>>>>
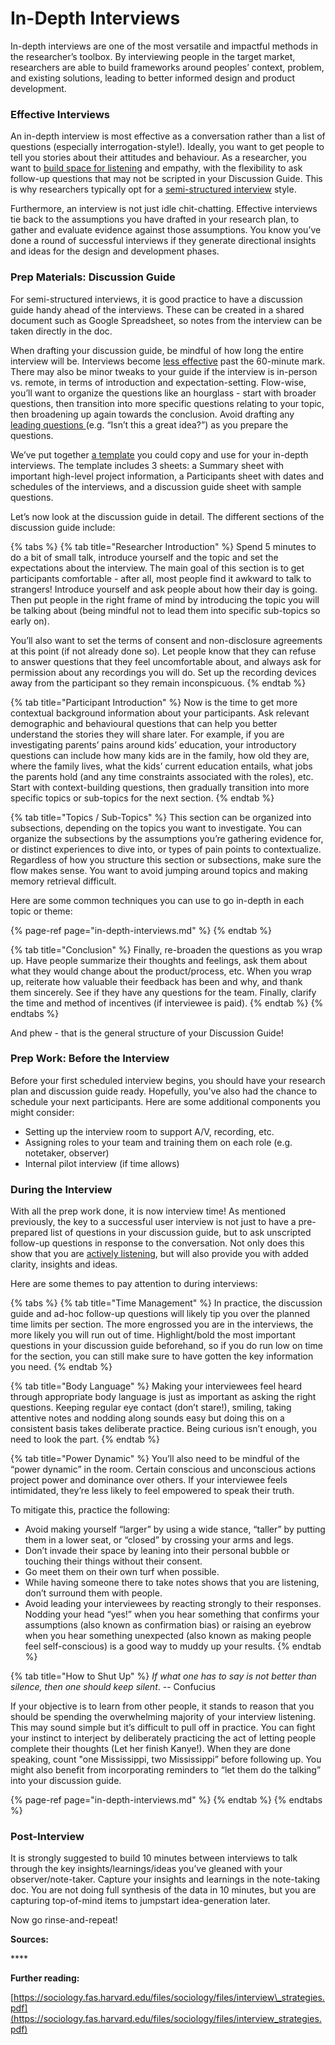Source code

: # In-Depth Interviews

In-depth interviews are one of the most versatile and impactful methods in the researcher’s toolbox. By interviewing people in the target market, researchers are able to build frameworks around peoples’ context, problem, and existing solutions, leading to better informed design and product development.

### **Effective Interviews**

An in-depth interview is most effective as a conversation rather than a list of questions \(especially interrogation-style!\). Ideally, you want to get people to tell you stories about their attitudes and behaviour. As a researcher, you want to [build space for listening](https://twg-x-uxr.gitbook.io/playbook/listening) and empathy, with the flexibility to ask follow-up questions that may not be scripted in your Discussion Guide. This is why researchers typically opt for a [semi-structured interview](http://designresearchtechniques.com/casestudies/semi-structured-interviews/) style.

Furthermore, an interview is not just idle chit-chatting. Effective interviews tie back to the assumptions you have drafted in your research plan, to gather and evaluate evidence against those assumptions. You know you’ve done a round of successful interviews if they generate directional insights and ideas for the design and development phases.

### **Prep Materials: Discussion Guide**

For semi-structured interviews, it is good practice to have a discussion guide handy ahead of the interviews. These can be created in a shared document such as Google Spreadsheet, so notes from the interview can be taken directly in the doc.  
  
When drafting your discussion guide, be mindful of how long the entire interview will be. Interviews become [less effective](https://www.interaction-design.org/literature/article/how-to-conduct-user-interviews) past the 60-minute mark. There may also be minor tweaks to your guide if the interview is in-person vs. remote, in terms of introduction and expectation-setting. Flow-wise, you’ll want to organize the questions like an hourglass - start with broader questions, then transition into more specific questions relating to your topic, then broadening up again towards the conclusion. Avoid drafting any [leading questions ](https://www.mediacollege.com/journalism/interviews/leading-questions.html)\(e.g. “Isn’t this a great idea?”\) as you prepare the questions.

We’ve put together [a template](https://docs.google.com/spreadsheets/d/1pdVmFchYuQYS6QNL0iJCPwrNEjj4QOyI_NLXO0debJw/edit?usp=sharing) you could copy and use for your in-depth interviews. The template includes 3 sheets: a Summary sheet with important high-level project information, a Participants sheet with dates and schedules of the interviews, and a discussion guide sheet with sample questions.

Let’s now look at the discussion guide in detail. The different sections of the discussion guide include:

{% tabs %}
{% tab title="Researcher Introduction" %}
Spend 5 minutes to do a bit of small talk, introduce yourself and the topic and set the expectations about the interview. The main goal of this section is to get participants comfortable - after all, most people find it awkward to talk to strangers! Introduce yourself and ask people about how their day is going. Then put people in the right frame of mind by introducing the topic you will be talking about \(being mindful not to lead them into specific sub-topics so early on\).

You’ll also want to set the terms of consent and non-disclosure agreements at this point \(if not already done so\). Let people know that they can refuse to answer questions that they feel uncomfortable about, and always ask for permission about any recordings you will do. Set up the recording devices away from the participant so they remain inconspicuous.
{% endtab %}

{% tab title="Participant Introduction" %}
Now is the time to get more contextual background information about your participants. Ask relevant demographic and behavioural questions that can help you better understand the stories they will share later. For example, if you are investigating parents’ pains around kids’ education, your introductory questions can include how many kids are in the family, how old they are, where the family lives, what the kids’ current education entails, what jobs the parents hold \(and any time constraints associated with the roles\), etc. Start with context-building questions, then gradually transition into more specific topics or sub-topics for the next section.
{% endtab %}

{% tab title="Topics / Sub-Topics" %}
This section can be organized into subsections, depending on the topics you want to investigate. You can organize the subsections by the assumptions you’re gathering evidence for, or distinct experiences to dive into, or types of pain points to contextualize. Regardless of how you structure this section or subsections, make sure the flow makes sense. You want to avoid jumping around topics and making memory retrieval difficult.

Here are some common techniques you can use to go in-depth in each topic or theme:

{% page-ref page="in-depth-interviews.md" %}
{% endtab %}

{% tab title="Conclusion" %}
Finally, re-broaden the questions as you wrap up. Have people summarize their thoughts and feelings, ask them about what they would change about the product/process, etc. When you wrap up, reiterate how valuable their feedback has been and why, and thank them sincerely. See if they have any questions for the team. Finally, clarify the time and method of incentives \(if interviewee is paid\).
{% endtab %}
{% endtabs %}

And phew - that is the general structure of your Discussion Guide!

### Prep Work: Before the Interview

Before your first scheduled interview begins, you should have your research plan and discussion guide ready. Hopefully, you've also had the chance to schedule your next participants. Here are some additional components you might consider:

* Setting up the interview room to support A/V, recording, etc.
* Assigning roles to your team and training them on each role \(e.g. notetaker, observer\)
* Internal pilot interview \(if time allows\)

### During the Interview

With all the prep work done, it is now interview time! As mentioned previously, the key to a successful user interview is not just to have a pre-prepared list of questions in your discussion guide, but to ask unscripted follow-up questions in response to the conversation. Not only does this show that you are [actively listening](https://www.ccl.org/multimedia/podcast/the-big-6-an-active-listening-skill-set/), but will also provide you with added clarity, insights and ideas.

Here are some themes to pay attention to during interviews:

{% tabs %}
{% tab title="Time Management" %}
In practice, the discussion guide and ad-hoc follow-up questions will likely tip you over the planned time limits per section. The more engrossed you are in the interviews, the more likely you will run out of time. Highlight/bold the most important questions in your discussion guide beforehand, so if you do run low on time for the section, you can still make sure to have gotten the key information you need.
{% endtab %}

{% tab title="Body Language" %}
Making your interviewees feel heard through appropriate body language is just as important as asking the right questions. Keeping regular eye contact \(don’t stare!\), smiling, taking attentive notes and nodding along sounds easy but doing this on a consistent basis takes deliberate practice. Being curious isn’t enough, you need to look the part.
{% endtab %}

{% tab title="Power Dynamic" %}
You’ll also need to be mindful of the “power dynamic” in the room. Certain conscious and unconscious actions project power and dominance over others. If your interviewee feels intimidated, they’re less likely to feel empowered to speak their truth. 

To mitigate this, practice the following:  

* Avoid making yourself “larger” by using a wide stance,  “taller” by putting them in a lower seat, or “closed” by crossing your arms and legs. 
* Don’t invade their space by leaning into their personal bubble or touching their things without their consent. 
* Go meet them on their own turf when possible. 
* While having someone there to take notes shows that you are listening, don’t surround them with people. 
* Avoid leading your interviewees by reacting strongly to their responses. Nodding your head “yes!” when you hear something that confirms your assumptions \(also known as confirmation bias\) or raising an eyebrow when you hear something unexpected \(also known as making people feel self-conscious\) is a good way to muddy up your results.
{% endtab %}

{% tab title="How to Shut Up" %}
_If what one has to say is not better than silence, then one should keep silent_. -- Confucius

If your objective is to learn from other people, it stands to reason that you should be spending the overwhelming majority of your interview listening. This may sound simple but it’s difficult to pull off in practice. You can fight your instinct to interject by deliberately practicing the act of letting people complete their thoughts \(Let her finish Kanye!\). When they are done speaking, count "one Mississippi, two Mississippi” before following up. You might also benefit from incorporating reminders to “let them do the talking” into your discussion guide.

{% page-ref page="in-depth-interviews.md" %}
{% endtab %}
{% endtabs %}

### Post-Interview

It is strongly suggested to build 10 minutes between interviews to talk through the key insights/learnings/ideas you’ve gleaned with your observer/note-taker. Capture your insights and learnings in the note-taking doc. You are not doing full synthesis of the data in 10 minutes, but you are capturing top-of-mind items to jumpstart idea-generation later.

Now go rinse-and-repeat!

**Sources:**

\*\*\*\*

  


**Further reading:** 

[https://sociology.fas.harvard.edu/files/sociology/files/interview\_strategies.pdf](https://sociology.fas.harvard.edu/files/sociology/files/interview_strategies.pdf)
<<<<
**What you will do**: Set every record down again verbatim, without pictures.

**Exercise result**:
Source code

: # In-Depth Interviews

In-depth interviews are one of the most versatile and impactful methods in the researcher’s toolbox. By interviewing people in the target market, researchers are able to build frameworks around peoples’ context, problem, and existing solutions, leading to better informed design and product development.

### **Effective Interviews**

An in-depth interview is most effective as a conversation rather than a list of questions \(especially interrogation-style!\). Ideally, you want to get people to tell you stories about their attitudes and behaviour. As a researcher, you want to [build space for listening](https://twg-x-uxr.gitbook.io/playbook/listening) and empathy, with the flexibility to ask follow-up questions that may not be scripted in your Discussion Guide. This is why researchers typically opt for a [semi-structured interview](http://designresearchtechniques.com/casestudies/semi-structured-interviews/) style.

Furthermore, an interview is not just idle chit-chatting. Effective interviews tie back to the assumptions you have drafted in your research plan, to gather and evaluate evidence against those assumptions. You know you’ve done a round of successful interviews if they generate directional insights and ideas for the design and development phases.

### **Prep Materials: Discussion Guide**

For semi-structured interviews, it is good practice to have a discussion guide handy ahead of the interviews. These can be created in a shared document such as Google Spreadsheet, so notes from the interview can be taken directly in the doc.  
  
When drafting your discussion guide, be mindful of how long the entire interview will be. Interviews become [less effective](https://www.interaction-design.org/literature/article/how-to-conduct-user-interviews) past the 60-minute mark. There may also be minor tweaks to your guide if the interview is in-person vs. remote, in terms of introduction and expectation-setting. Flow-wise, you’ll want to organize the questions like an hourglass - start with broader questions, then transition into more specific questions relating to your topic, then broadening up again towards the conclusion. Avoid drafting any [leading questions ](https://www.mediacollege.com/journalism/interviews/leading-questions.html)\(e.g. “Isn’t this a great idea?”\) as you prepare the questions.

We’ve put together [a template](https://docs.google.com/spreadsheets/d/1pdVmFchYuQYS6QNL0iJCPwrNEjj4QOyI_NLXO0debJw/edit?usp=sharing) you could copy and use for your in-depth interviews. The template includes 3 sheets: a Summary sheet with important high-level project information, a Participants sheet with dates and schedules of the interviews, and a discussion guide sheet with sample questions.

Let’s now look at the discussion guide in detail. The different sections of the discussion guide include:

{% tabs %}
{% tab title="Researcher Introduction" %}
Spend 5 minutes to do a bit of small talk, introduce yourself and the topic and set the expectations about the interview. The main goal of this section is to get participants comfortable - after all, most people find it awkward to talk to strangers! Introduce yourself and ask people about how their day is going. Then put people in the right frame of mind by introducing the topic you will be talking about \(being mindful not to lead them into specific sub-topics so early on\).

You’ll also want to set the terms of consent and non-disclosure agreements at this point \(if not already done so\). Let people know that they can refuse to answer questions that they feel uncomfortable about, and always ask for permission about any recordings you will do. Set up the recording devices away from the participant so they remain inconspicuous.
{% endtab %}

{% tab title="Participant Introduction" %}
Now is the time to get more contextual background information about your participants. Ask relevant demographic and behavioural questions that can help you better understand the stories they will share later. For example, if you are investigating parents’ pains around kids’ education, your introductory questions can include how many kids are in the family, how old they are, where the family lives, what the kids’ current education entails, what jobs the parents hold \(and any time constraints associated with the roles\), etc. Start with context-building questions, then gradually transition into more specific topics or sub-topics for the next section.
{% endtab %}

{% tab title="Topics / Sub-Topics" %}
This section can be organized into subsections, depending on the topics you want to investigate. You can organize the subsections by the assumptions you’re gathering evidence for, or distinct experiences to dive into, or types of pain points to contextualize. Regardless of how you structure this section or subsections, make sure the flow makes sense. You want to avoid jumping around topics and making memory retrieval difficult.

Here are some common techniques you can use to go in-depth in each topic or theme:

{% page-ref page="in-depth-interviews.md" %}
{% endtab %}

{% tab title="Conclusion" %}
Finally, re-broaden the questions as you wrap up. Have people summarize their thoughts and feelings, ask them about what they would change about the product/process, etc. When you wrap up, reiterate how valuable their feedback has been and why, and thank them sincerely. See if they have any questions for the team. Finally, clarify the time and method of incentives \(if interviewee is paid\).
{% endtab %}
{% endtabs %}

And phew - that is the general structure of your Discussion Guide!

### Prep Work: Before the Interview

Before your first scheduled interview begins, you should have your research plan and discussion guide ready. Hopefully, you've also had the chance to schedule your next participants. Here are some additional components you might consider:

* Setting up the interview room to support A/V, recording, etc.
* Assigning roles to your team and training them on each role \(e.g. notetaker, observer\)
* Internal pilot interview \(if time allows\)

### During the Interview

With all the prep work done, it is now interview time! As mentioned previously, the key to a successful user interview is not just to have a pre-prepared list of questions in your discussion guide, but to ask unscripted follow-up questions in response to the conversation. Not only does this show that you are [actively listening](https://www.ccl.org/multimedia/podcast/the-big-6-an-active-listening-skill-set/), but will also provide you with added clarity, insights and ideas.

Here are some themes to pay attention to during interviews:

{% tabs %}
{% tab title="Time Management" %}
In practice, the discussion guide and ad-hoc follow-up questions will likely tip you over the planned time limits per section. The more engrossed you are in the interviews, the more likely you will run out of time. Highlight/bold the most important questions in your discussion guide beforehand, so if you do run low on time for the section, you can still make sure to have gotten the key information you need.
{% endtab %}

{% tab title="Body Language" %}
Making your interviewees feel heard through appropriate body language is just as important as asking the right questions. Keeping regular eye contact \(don’t stare!\), smiling, taking attentive notes and nodding along sounds easy but doing this on a consistent basis takes deliberate practice. Being curious isn’t enough, you need to look the part.
{% endtab %}

{% tab title="Power Dynamic" %}
You’ll also need to be mindful of the “power dynamic” in the room. Certain conscious and unconscious actions project power and dominance over others. If your interviewee feels intimidated, they’re less likely to feel empowered to speak their truth. 

To mitigate this, practice the following:  

* Avoid making yourself “larger” by using a wide stance,  “taller” by putting them in a lower seat, or “closed” by crossing your arms and legs. 
* Don’t invade their space by leaning into their personal bubble or touching their things without their consent. 
* Go meet them on their own turf when possible. 
* While having someone there to take notes shows that you are listening, don’t surround them with people. 
* Avoid leading your interviewees by reacting strongly to their responses. Nodding your head “yes!” when you hear something that confirms your assumptions \(also known as confirmation bias\) or raising an eyebrow when you hear something unexpected \(also known as making people feel self-conscious\) is a good way to muddy up your results.
{% endtab %}

{% tab title="How to Shut Up" %}
_If what one has to say is not better than silence, then one should keep silent_. -- Confucius

If your objective is to learn from other people, it stands to reason that you should be spending the overwhelming majority of your interview listening. This may sound simple but it’s difficult to pull off in practice. You can fight your instinct to interject by deliberately practicing the act of letting people complete their thoughts \(Let her finish Kanye!\). When they are done speaking, count "one Mississippi, two Mississippi” before following up. You might also benefit from incorporating reminders to “let them do the talking” into your discussion guide.

{% page-ref page="in-depth-interviews.md" %}
{% endtab %}
{% endtabs %}

### Post-Interview

It is strongly suggested to build 10 minutes between interviews to talk through the key insights/learnings/ideas you’ve gleaned with your observer/note-taker. Capture your insights and learnings in the note-taking doc. You are not doing full synthesis of the data in 10 minutes, but you are capturing top-of-mind items to jumpstart idea-generation later.

Now go rinse-and-repeat!

**Sources:**

\*\*\*\*

  


**Further reading:** 

[https://sociology.fas.harvard.edu/files/sociology/files/interview\_strategies.pdf](https://sociology.fas.harvard.edu/files/sociology/files/interview_strategies.pdf)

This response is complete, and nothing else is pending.